There are three reasons why going offshore can discourage even the most dogged creditor from pursuing a case against you. As drastic as it may appear to some, doing it right can keep someone from getting their hands on your assets. It is as close to bulletproof protection as this world offers.
First, in most foreign courts the statutes strictly limit fraudulent conveyance rulings to a very narrow timeframe. In some countries, they will not recognize them at all. Because of the way the law books guide the foreign courts it is possible for the statute of limitations to run out quickly. That is, hold assets in an offshore instrument. Then, after a certain time period, your creditor cannot successfully mount a case you.

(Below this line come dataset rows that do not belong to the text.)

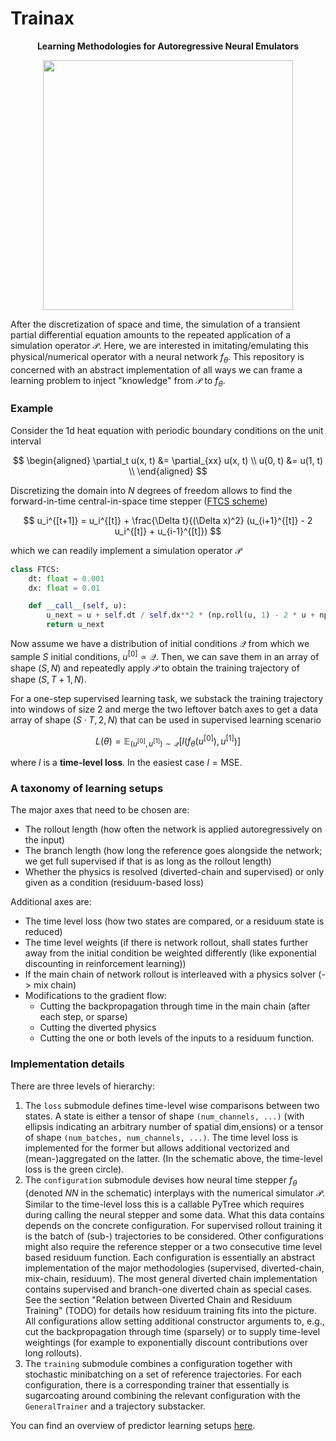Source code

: # Trainax

<p align="center">
<b>Learning Methodologies for Autoregressive Neural Emulators</b>
</p>

<p align="center">
    <img src="https://ceyron.github.io/predictor-learning-setups/sup-3-none-true-full_gradient.svg" width="400">
</p>

After the discretization of space and time, the simulation of a transient
partial differential equation amounts to the repeated application of a
simulation operator $\mathcal{P}$. Here, we are interested in
imitating/emulating this physical/numerical operator with a neural network
$f_\theta$. This repository is concerned with an abstract implementation of all
ways we can frame a learning problem to inject "knowledge" from $\mathcal{P}$ to
$f_\theta$.

### Example

Consider the 1d heat equation with periodic boundary conditions on the unit
interval

$$
\begin{aligned}
\partial_t u(x, t) &= \partial_{xx} u(x, t) \\
u(0, t) &= u(1, t) \\
\end{aligned}
$$

Discretizing the domain into $N$ degrees of freedom allows to find the
forward-in-time central-in-space time stepper ([FTCS
scheme](https://en.wikipedia.org/wiki/FTCS_scheme))

$$
u_i^{[t+1]} = u_i^{[t]} + \frac{\Delta t}{(\Delta x)^2} (u_{i+1}^{[t]} - 2 u_i^{[t]} + u_{i-1}^{[t]})
$$

which we can readily implement a simulation operator $\mathcal{P}$

```python
class FTCS:
    dt: float = 0.001
    dx: float = 0.01

    def __call__(self, u):
        u_next = u + self.dt / self.dx**2 * (np.roll(u, 1) - 2 * u + np.roll(u, -1))
        return u_next
```

Now assume we have a distribution of initial conditions $\mathcal{Q}$ from which
we sample $S$ initial conditions, $u^{[0]} \propto \mathcal{Q}$. Then, we can
save them in an array of shape $(S, N)$ and repeatedly apply $\mathcal{P}$ to
obtain the training trajectory of shape $(S, T+1, N)$.

For a one-step supervised learning task, we substack the training trajectory
into windows of size $2$ and merge the two leftover batch axes to get a data
array of shape $(S \cdot T, 2, N)$ that can be used in supervised learning
scenario

$$
L(\theta) = \mathbb{E}_{(u^{[0]}, u^{[1]}) \sim \mathcal{Q}} \left[ l\left( f_\theta(u^{[0]}), u^{[1]} \right) \right]
$$

where $l$ is a **time-level loss**. In the easiest case $l = \text{MSE}$.

### A taxonomy of learning setups

The major axes that need to be chosen are:

* The rollout length (how often the network is applied autoregressively on the input)
* The branch length (how long the reference goes alongside the network; we get
  full supervised if that is as long as the rollout length)
* Whether the physics is resolved (diverted-chain and supervised) or only given
  as a condition (residuum-based loss)

Additional axes are:

* The time level loss (how two states are compared, or a residuum state is reduced)
* The time level weights (if there is network rollout, shall states further away
  from the initial condition be weighted differently (like exponential
  discounting in reinforcement learning))
* If the main chain of network rollout is interleaved with a physics solver (-> mix chain)
* Modifications to the gradient flow:
    * Cutting the backpropagation through time in the main chain (after each
      step, or sparse)
    * Cutting the diverted physics
    * Cutting the one or both levels of the inputs to a residuum function.

### Implementation details

There are three levels of hierarchy:

1. The `loss` submodule defines time-level wise comparisons between two states.
   A state is either a tensor of shape `(num_channels, ...)` (with ellipsis
   indicating an arbitrary number of spatial dim,ensions) or a tensor of shape
   `(num_batches, num_channels, ...)`. The time level loss is implemented for
   the former but allows additional vectorized and (mean-)aggregated on the
   latter. (In the schematic above, the time-level loss is the green circle).
2. The `configuration` submodule devises how neural time stepper $f_\theta$
   (denoted *NN* in the schematic) interplays with the numerical simulator
   $\mathcal{P}$. Similar to the time-level loss this is a callable PyTree which
   requires during calling the neural stepper and some data. What this data
   contains depends on the concrete configuration. For supervised rollout
   training it is the batch of (sub-) trajectories to be considered. Other
   configurations might also require the reference stepper or a two consecutive
   time level based residuum function. Each configuration is essentially an
   abstract implementation of the major methodologies (supervised,
   diverted-chain, mix-chain, residuum). The most general diverted chain
   implementation contains supervised and branch-one diverted chain as special
   cases. See the section "Relation between Diverted Chain and Residuum
   Training" (TODO) for details how residuum training fits into the picture. All
   configurations allow setting additional constructor arguments to, e.g., cut
   the backpropagation through time (sparsely) or to supply time-level
   weightings (for example to exponentially discount contributions over long
   rollouts).
3. The `training` submodule combines a configuration together with stochastic
   minibatching on a set of reference trajectories. For each configuration,
   there is a corresponding trainer that essentially is sugarcoating around
   combining the relevant configuration with the `GeneralTrainer` and a
   trajectory substacker.

You can find an overview of predictor learning setups [here](https://fkoehler.site/predictor-learning-setups/).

Second, offshore jurisdictions are not under US / Canadian / UK laws. Therefore, they are free to require creditors to launch a second trial on their shores to enforce their claim. This is especially the case if the funds are in an offshore trust and/or LLC.
Third, many foreign courts demand a heavy burden of proof, such as ”beyond a reasonable doubt” (e.g. 98% vs 2%). This can be difficult so as to be nearly impossible to attain. The measuring stick for most U.S. and Canadian civil rulings, conversely, is a “preponderance of the evidence” (e.g. 51% vs. 49%).
We cannot emphasize enough it is best to set up an asset protection plan before someone files a lawsuit against you. Preferably, several years before a plaintiff brings a case to your door. Nevertheless, a legal predator can catch you off guard. A legal attack may force you to transfer your assets offshore after a case has been filed against you. If you do, you still have some major allies in your corner. One is time. Another is a set of statutes keeps creditors at bay. Yet another is a range of legal tools that create Grand Canyon-sized caverns between your creditors and your assets.
Regarding time, many offshore locations have limited windows of time. After that expires, a creditor cannot obtain a fraudulent transfer ruling. Powerful measures are in place protecting a trust settlor LLC member within some jurisdictions. Naturally, wisdom dictates that you make sure a professional establishes the legal tool. You want it structured properly.
It’s important at this point to be clear on some differences. There is a difference between a plaintiff’s cause of action and the lawsuit that plaintiff files. A cause of action is the reason behind a plaintiff’s lawsuit. The catalyst is often a divorce, an accident, a business deal turned sour, or a contract dispute. Thus, some plaintiff perceives a grievance. Based on this cause of action, a plaintiff demands what he or she believes to be just recompense or retribution by bringing a lawsuit against you in court.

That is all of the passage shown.